The plot centers around the heroine and hero from District 12, Katniss and Peeta, who are taken to the Capitol to compete in the Hunger Games in a high speed bullet train which travels through the utopian Agenda 21 Wildlands consisting of vast expanses of absolutely barren land. The Capitol city is where the elite 1%, with all their wealth and technologically advanced toys, reside. The Hunger Games participants are awestruck at the technological marvels which have been withheld from the masses in the outlying districts in a kind of “rules for thee, but not for me” bifurcated society. The Agenda 21 symbolism is striking and undeniable.
The Hunger Games District 12 representative, Effie Trinket, utters the catch phrase of the movie just before she chooses the unlucky pair to represent their district in the games when she states “May the odds be ever in your favor.” This catch phrase is both descriptive and ironic. The lives of the district inhabitants have been reduced to the whim of the state and also to the laws of chance. In Panem, similar to other autocratic regimes, the spirit of self-determination is very limited by design.
In a particularly telling exchange between Seneca, the Hunger Games administrator and Panem’s President Snow, played magnificently by Donald Sutherland, the symbol of Panem’s governmental despotism, reveals the true purpose behind the games as he asks
Seneca, “Why do you think we have a winner?”
Seneca asks, “What do you mean?”
Snow repeats, “I mean, why do we have a winner?” Snow answers his own question “Hope.”
Expressing bewilderment Seneca says, “Hope?”
Snow declares that “Hope is the only thing stronger than fear. A little hope is effective, a lot of hope is dangerous. Spark is good too as long as it is contained.”
Sutherland’s character personifies the evil Trojan Horse nature of Agenda 21 as it promises self-preservation through the sublimation of one’s own personal goals and desires through the unqualified embracing of the collective, communitarian will of the global masters.
As the Agenda 21 cancer spreads throughout America, it is clear that we are handing to our children a society with very limited hope.
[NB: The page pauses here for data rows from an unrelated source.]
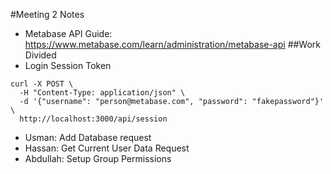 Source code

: #Meeting 2 Notes
- Metabase API Guide: https://www.metabase.com/learn/administration/metabase-api
##Work Divided
- Login Session Token
```
curl -X POST \
  -H "Content-Type: application/json" \
  -d '{"username": "person@metabase.com", "password": "fakepassword"}' \
  http://localhost:3000/api/session
```
- Usman: Add Database request
- Hassan: Get Current User Data Request
- Abdullah: Setup Group Permissions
In an interview with ABC, Sutherland echoes this sentiment as he states that “Everyone needs to see this film if they have had enough of the oppression…This is the most important script I have ever read…It can be a catalyst for young people. Young people can find themselves in this movie……It is the 99% that needs to see this film because it can be a catalyst for change.”
Sutherland is correct in that parents have been provided a rare, mainstream originated opportunity to educate their children on the innate need human beings have to live in freedom. For example, I asked my son what meaning he took from the movie and he stated that “This movie is about the government squeezing the freedom out of the people,” and “We need to do something about it.”
Hunger Games stands as the third largest opening in movie history. The fact that the movie has appeared in this form, with this message at this time is indeed lucky. Or is luck simply a matter of where effort, action and courage meets opportunity?
When we effectively teach our children that freedom is the space which lies between our prison bars and that we can collectively control how wide the space is between the bars, then we can truly begin the arduous journey back to the point where we force government to honor the precepts of freedom contained in the Bill of Rights. And only then, will Americans force the odds to be ever in our favor.